→ **The task**: Search the records for the string "width", then copy each line that has it.
== Segment start ==
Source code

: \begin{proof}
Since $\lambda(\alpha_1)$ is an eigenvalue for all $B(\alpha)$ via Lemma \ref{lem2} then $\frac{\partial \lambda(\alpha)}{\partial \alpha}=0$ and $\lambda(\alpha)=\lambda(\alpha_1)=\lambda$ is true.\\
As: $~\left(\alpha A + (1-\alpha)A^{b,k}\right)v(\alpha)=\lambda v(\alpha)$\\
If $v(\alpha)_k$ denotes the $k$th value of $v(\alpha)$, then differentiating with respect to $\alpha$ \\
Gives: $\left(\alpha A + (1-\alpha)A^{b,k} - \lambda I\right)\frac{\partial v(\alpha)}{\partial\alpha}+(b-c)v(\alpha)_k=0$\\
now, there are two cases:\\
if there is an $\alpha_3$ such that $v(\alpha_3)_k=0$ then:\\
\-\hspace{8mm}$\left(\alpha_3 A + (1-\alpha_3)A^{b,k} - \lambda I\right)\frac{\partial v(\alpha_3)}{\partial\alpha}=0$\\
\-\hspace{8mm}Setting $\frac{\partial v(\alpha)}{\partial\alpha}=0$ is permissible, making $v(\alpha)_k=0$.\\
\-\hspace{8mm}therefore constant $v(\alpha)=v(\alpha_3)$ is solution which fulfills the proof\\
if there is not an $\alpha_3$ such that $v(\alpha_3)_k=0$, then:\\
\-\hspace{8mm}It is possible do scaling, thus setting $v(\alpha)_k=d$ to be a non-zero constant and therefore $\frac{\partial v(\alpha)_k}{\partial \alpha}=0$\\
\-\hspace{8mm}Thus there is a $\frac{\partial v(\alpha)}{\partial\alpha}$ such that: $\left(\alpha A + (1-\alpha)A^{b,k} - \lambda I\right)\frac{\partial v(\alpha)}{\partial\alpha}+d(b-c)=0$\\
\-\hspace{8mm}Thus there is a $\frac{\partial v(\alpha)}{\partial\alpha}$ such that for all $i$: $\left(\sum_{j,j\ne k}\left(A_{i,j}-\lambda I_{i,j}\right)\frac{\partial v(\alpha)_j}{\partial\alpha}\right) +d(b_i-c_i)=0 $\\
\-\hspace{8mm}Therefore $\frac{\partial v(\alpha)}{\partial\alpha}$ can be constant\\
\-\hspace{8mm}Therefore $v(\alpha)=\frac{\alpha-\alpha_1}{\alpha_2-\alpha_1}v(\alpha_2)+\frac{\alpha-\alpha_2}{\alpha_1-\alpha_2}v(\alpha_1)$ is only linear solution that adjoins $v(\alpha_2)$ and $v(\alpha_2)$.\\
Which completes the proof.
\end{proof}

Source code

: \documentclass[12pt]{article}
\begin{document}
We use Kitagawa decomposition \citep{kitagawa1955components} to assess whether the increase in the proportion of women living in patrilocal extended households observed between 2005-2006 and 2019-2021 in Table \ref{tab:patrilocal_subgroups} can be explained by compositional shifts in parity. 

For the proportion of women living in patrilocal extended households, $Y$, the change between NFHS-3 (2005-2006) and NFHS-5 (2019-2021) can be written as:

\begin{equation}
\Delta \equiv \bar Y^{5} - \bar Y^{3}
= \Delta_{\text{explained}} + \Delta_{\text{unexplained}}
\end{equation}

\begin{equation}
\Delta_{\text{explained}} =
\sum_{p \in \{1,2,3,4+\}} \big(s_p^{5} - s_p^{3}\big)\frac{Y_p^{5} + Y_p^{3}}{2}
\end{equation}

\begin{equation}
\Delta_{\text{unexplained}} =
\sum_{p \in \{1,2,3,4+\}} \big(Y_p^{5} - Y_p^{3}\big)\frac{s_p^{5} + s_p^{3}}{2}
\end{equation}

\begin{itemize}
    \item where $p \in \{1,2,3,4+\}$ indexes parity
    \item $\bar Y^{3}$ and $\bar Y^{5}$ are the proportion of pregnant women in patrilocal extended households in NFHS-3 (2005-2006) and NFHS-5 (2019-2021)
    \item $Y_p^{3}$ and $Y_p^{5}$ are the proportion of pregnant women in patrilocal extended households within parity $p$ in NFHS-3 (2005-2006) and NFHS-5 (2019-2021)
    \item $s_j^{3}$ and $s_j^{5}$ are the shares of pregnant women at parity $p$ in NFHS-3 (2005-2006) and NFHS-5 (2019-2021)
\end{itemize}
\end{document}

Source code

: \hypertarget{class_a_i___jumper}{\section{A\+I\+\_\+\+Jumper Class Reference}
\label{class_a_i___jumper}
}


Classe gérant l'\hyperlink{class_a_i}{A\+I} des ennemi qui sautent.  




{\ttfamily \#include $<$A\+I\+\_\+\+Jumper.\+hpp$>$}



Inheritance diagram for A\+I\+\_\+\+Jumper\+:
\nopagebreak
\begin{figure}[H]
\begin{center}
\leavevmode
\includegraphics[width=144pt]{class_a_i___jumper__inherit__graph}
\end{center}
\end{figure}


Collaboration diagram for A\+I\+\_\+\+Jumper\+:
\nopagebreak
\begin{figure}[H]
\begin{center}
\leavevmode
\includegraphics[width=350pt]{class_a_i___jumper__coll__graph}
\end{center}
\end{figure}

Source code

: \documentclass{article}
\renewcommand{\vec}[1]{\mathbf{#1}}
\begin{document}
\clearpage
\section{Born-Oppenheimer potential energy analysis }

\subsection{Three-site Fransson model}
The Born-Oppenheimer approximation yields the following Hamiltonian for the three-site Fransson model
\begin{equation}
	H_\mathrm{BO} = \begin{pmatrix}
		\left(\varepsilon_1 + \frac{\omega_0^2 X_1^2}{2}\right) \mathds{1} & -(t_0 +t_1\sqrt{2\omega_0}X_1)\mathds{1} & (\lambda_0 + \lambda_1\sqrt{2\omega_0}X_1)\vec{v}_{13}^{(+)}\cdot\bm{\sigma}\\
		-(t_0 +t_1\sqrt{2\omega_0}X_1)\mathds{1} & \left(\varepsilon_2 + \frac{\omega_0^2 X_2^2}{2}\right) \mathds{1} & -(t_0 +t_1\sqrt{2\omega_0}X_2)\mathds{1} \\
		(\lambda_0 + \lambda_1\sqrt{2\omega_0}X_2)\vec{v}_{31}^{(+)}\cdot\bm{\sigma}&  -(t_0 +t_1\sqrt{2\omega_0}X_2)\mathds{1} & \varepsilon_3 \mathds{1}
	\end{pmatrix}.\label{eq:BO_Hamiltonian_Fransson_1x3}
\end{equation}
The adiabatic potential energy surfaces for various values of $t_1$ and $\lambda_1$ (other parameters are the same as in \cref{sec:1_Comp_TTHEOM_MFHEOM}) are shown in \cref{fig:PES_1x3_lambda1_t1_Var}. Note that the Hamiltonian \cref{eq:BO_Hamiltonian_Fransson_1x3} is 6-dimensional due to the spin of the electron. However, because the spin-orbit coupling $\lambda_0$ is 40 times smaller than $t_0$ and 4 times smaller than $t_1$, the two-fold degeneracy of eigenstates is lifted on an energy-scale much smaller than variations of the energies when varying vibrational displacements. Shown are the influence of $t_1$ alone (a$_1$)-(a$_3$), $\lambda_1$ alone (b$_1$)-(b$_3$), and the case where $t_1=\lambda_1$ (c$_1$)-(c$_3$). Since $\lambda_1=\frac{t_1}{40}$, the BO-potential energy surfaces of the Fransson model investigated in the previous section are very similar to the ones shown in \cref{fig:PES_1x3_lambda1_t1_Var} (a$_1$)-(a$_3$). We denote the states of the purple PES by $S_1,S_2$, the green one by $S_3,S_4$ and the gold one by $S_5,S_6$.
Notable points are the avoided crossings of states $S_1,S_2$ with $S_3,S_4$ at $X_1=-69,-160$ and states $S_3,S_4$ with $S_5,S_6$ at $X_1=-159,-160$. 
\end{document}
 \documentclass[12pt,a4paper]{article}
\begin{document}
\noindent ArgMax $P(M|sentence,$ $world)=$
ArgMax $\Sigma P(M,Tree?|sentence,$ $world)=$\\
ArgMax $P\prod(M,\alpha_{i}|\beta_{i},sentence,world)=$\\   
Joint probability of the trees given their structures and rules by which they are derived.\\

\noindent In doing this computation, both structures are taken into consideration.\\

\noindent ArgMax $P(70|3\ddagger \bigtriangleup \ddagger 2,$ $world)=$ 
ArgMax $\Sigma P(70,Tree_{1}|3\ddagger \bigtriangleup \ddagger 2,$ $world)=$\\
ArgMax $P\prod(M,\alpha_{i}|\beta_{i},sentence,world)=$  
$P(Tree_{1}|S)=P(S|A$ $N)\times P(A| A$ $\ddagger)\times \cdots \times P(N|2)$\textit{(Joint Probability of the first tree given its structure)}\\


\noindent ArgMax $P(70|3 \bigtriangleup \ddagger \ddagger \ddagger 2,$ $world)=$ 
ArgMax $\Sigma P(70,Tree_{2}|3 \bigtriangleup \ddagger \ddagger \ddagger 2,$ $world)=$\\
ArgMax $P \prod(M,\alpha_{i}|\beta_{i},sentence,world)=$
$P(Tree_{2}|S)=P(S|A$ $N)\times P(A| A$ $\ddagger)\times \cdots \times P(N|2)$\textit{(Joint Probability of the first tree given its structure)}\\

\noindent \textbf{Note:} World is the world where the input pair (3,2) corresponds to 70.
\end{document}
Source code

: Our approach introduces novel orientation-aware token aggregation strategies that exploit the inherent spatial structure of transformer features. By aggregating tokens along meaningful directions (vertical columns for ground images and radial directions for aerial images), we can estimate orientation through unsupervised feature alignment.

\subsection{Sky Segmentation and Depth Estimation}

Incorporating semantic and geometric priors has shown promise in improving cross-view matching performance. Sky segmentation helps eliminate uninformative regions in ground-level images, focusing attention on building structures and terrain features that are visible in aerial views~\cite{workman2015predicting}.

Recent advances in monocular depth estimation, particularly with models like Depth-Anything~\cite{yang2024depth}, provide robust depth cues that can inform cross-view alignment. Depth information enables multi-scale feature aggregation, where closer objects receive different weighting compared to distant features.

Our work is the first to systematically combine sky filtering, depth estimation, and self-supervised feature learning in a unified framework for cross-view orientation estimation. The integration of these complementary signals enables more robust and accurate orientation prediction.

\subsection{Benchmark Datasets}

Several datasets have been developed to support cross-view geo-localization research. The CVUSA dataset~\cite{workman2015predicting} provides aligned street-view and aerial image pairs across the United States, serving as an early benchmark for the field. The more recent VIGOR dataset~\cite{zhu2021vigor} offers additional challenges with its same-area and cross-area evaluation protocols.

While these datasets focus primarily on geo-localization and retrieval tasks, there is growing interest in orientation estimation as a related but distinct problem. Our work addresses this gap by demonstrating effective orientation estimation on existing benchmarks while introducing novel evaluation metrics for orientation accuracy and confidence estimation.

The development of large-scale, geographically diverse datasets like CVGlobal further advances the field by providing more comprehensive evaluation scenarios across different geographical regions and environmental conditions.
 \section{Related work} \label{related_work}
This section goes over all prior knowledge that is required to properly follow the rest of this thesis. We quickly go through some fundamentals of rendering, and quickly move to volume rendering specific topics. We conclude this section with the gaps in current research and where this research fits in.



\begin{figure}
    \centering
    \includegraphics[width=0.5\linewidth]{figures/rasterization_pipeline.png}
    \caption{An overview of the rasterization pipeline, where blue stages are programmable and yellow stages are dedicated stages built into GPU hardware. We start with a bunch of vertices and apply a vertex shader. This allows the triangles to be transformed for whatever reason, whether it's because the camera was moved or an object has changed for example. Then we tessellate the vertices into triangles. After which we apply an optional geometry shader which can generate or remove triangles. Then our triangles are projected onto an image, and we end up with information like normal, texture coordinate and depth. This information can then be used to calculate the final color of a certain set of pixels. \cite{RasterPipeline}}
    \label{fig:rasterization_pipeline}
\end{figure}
== Segment end ==
→ **Worked solution**:
\includegraphics[width=144pt]{class_a_i___jumper__inherit__graph}
\includegraphics[width=350pt]{class_a_i___jumper__coll__graph}
    \includegraphics[width=0.5\linewidth]{figures/rasterization_pipeline.png}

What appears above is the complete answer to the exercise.